On Thu, 4 Oct 2018, Ananya Krishna Maram wrote:

> the forward slash character should be escaped with backslash. Fix
> Unescaped forward slash error in Python regex statements.
> 
> Signed-off-by: Ananya Krishna Maram<ananyakittu1997@gmail.com>

That explains pretty well what you did, but I wonder why the forward slash
needs to be escaped? I would understand if we enclosed the pattern in
`/<regex>/`, as it is done e.g. in Javascript, but we do not...

Thanks,
Johannes

> ---
>  userdiff.c | 2 +-
>  1 file changed, 1 insertion(+), 1 deletion(-)
> 
> diff --git a/userdiff.c b/userdiff.c
> index f565f6731..f4ff9b9e5 100644
> --- a/userdiff.c
> +++ b/userdiff.c
> @@ -123,7 +123,7 @@ PATTERNS("python", "^[ \t]*((class|def)[ \t].*)$",
>  	 /* -- */
>  	 "[a-zA-Z_][a-zA-Z0-9_]*"
>  	 "|[-+0-9.e]+[jJlL]?|0[xX]?[0-9a-fA-F]+[lL]?"
> -	 "|[-+*/<>%&^|=!]=|//=?|<<=?|>>=?|\\*\\*=?"),
> +	 "|[-+*\/<>%&^|=!]=|\/\/=?|<<=?|>>=?|\\*\\*=?"),
>  	 /* -- */
>  PATTERNS("ruby", "^[ \t]*((class|module|def)[ \t].*)$",
>  	 /* -- */
> -- 
> 2.17.1
> 
>
Johannes Schindelin Oct. 4, 2018, 3:26 p.m.
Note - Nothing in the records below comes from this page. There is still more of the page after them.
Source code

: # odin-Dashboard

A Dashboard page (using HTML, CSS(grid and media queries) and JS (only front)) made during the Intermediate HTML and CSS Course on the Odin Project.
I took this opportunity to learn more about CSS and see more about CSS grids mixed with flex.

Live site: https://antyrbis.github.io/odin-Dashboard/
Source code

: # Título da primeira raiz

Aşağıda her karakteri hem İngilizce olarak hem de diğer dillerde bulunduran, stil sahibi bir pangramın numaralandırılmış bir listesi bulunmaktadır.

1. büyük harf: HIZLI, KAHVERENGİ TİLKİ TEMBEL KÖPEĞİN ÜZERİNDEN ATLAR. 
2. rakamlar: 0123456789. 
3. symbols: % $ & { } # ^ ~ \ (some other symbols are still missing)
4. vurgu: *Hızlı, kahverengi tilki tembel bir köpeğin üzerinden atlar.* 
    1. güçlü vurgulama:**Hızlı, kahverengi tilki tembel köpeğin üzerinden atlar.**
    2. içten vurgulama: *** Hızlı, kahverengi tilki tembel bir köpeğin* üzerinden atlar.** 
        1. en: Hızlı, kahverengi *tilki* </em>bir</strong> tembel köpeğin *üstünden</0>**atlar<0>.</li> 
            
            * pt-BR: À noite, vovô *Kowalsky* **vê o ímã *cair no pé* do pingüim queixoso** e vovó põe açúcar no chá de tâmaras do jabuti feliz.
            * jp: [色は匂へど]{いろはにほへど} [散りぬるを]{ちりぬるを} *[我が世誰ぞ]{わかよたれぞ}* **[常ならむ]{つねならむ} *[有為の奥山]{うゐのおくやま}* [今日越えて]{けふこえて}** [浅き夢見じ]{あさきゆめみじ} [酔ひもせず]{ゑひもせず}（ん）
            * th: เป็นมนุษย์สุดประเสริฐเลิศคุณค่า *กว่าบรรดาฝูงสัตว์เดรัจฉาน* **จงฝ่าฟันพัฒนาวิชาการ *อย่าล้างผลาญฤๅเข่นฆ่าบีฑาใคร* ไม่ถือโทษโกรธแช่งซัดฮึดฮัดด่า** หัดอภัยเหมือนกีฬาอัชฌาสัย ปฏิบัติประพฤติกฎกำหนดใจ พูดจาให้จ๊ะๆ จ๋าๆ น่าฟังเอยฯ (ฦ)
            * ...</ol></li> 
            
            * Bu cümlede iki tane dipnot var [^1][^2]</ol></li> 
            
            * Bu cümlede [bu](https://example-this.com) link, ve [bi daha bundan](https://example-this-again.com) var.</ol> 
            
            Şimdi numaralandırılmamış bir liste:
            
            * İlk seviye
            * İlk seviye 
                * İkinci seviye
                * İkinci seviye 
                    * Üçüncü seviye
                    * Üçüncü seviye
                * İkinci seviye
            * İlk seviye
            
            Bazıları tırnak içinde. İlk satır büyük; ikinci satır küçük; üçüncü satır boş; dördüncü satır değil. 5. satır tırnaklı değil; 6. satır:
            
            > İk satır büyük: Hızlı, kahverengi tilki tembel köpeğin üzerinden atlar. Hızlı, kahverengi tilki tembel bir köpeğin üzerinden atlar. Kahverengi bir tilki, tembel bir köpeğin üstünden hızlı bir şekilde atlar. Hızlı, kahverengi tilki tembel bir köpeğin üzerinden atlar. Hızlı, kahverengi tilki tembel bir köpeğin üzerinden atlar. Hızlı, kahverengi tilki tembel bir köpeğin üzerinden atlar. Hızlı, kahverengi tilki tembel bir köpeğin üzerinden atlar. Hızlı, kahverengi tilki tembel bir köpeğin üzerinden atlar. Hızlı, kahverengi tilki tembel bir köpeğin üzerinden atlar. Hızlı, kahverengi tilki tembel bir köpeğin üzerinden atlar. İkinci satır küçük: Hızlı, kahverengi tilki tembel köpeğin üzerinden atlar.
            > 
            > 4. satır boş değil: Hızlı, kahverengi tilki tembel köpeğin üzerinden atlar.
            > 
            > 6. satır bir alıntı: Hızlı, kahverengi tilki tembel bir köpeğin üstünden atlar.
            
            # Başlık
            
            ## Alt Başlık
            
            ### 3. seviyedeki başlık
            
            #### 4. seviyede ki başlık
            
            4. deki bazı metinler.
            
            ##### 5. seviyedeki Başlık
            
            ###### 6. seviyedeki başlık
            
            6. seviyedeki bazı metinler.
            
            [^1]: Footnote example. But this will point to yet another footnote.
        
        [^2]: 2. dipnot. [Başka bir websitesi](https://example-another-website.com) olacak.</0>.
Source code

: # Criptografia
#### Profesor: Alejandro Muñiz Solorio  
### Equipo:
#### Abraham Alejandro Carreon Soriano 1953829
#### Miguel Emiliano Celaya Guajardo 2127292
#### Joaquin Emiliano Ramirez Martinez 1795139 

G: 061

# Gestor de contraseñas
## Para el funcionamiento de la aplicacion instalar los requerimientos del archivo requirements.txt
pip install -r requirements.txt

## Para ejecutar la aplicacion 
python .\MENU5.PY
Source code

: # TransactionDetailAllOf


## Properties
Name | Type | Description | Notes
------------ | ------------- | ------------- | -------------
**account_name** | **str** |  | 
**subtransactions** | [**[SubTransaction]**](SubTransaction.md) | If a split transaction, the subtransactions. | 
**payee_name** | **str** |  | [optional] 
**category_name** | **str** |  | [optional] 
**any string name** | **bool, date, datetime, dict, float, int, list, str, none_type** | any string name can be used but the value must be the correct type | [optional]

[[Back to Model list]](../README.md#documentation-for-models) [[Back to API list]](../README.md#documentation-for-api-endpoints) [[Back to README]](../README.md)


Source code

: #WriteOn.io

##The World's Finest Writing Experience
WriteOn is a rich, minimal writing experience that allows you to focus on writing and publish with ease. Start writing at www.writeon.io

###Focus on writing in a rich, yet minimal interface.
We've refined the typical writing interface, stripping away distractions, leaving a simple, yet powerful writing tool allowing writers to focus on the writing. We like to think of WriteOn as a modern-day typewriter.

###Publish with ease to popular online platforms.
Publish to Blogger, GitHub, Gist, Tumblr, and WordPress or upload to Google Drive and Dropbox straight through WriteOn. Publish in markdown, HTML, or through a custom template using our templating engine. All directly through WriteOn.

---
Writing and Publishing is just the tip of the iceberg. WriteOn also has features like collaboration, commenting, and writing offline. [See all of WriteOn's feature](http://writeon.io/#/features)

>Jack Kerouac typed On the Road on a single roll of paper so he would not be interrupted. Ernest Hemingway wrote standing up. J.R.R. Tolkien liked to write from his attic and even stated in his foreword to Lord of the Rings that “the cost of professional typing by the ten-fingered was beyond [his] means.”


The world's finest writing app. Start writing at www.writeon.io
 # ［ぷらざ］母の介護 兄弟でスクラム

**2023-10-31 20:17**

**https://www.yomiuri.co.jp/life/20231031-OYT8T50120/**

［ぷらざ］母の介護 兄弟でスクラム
UTC | #4
Hi Ananya,

On Thu, 4 Oct 2018, Ananya Krishna Maram wrote:

> On Thu, 4 Oct 2018 at 19:56, Johannes Schindelin
> <Johannes.Schindelin@gmx.de> wrote:
> >
> > Hi Ananya,
> >
> > thank you for taking the time to write this patch!
> >
> > On Thu, 4 Oct 2018, Ananya Krishna Maram wrote:
> >
> > > the forward slash character should be escaped with backslash. Fix
> > > Unescaped forward slash error in Python regex statements.
> > >
> > > Signed-off-by: Ananya Krishna Maram<ananyakittu1997@gmail.com>
> >
> > That explains pretty well what you did, but I wonder why the forward slash
> > needs to be escaped? I would understand if we enclosed the pattern in
> > `/<regex>/`, as it is done e.g. in Javascript, but we do not...
> 
> You are correct, the code would execute either ways. But when I came across
> this line, I didn't get it's meaning instantly because as per standards, forward
> slash has to be escaped. In fact when open source code is written according to
> standards, the code will be reachable to more people.

I am afraid that I do not follow... Regular expressions have quite a few
special characters, but forward slashes are not among them.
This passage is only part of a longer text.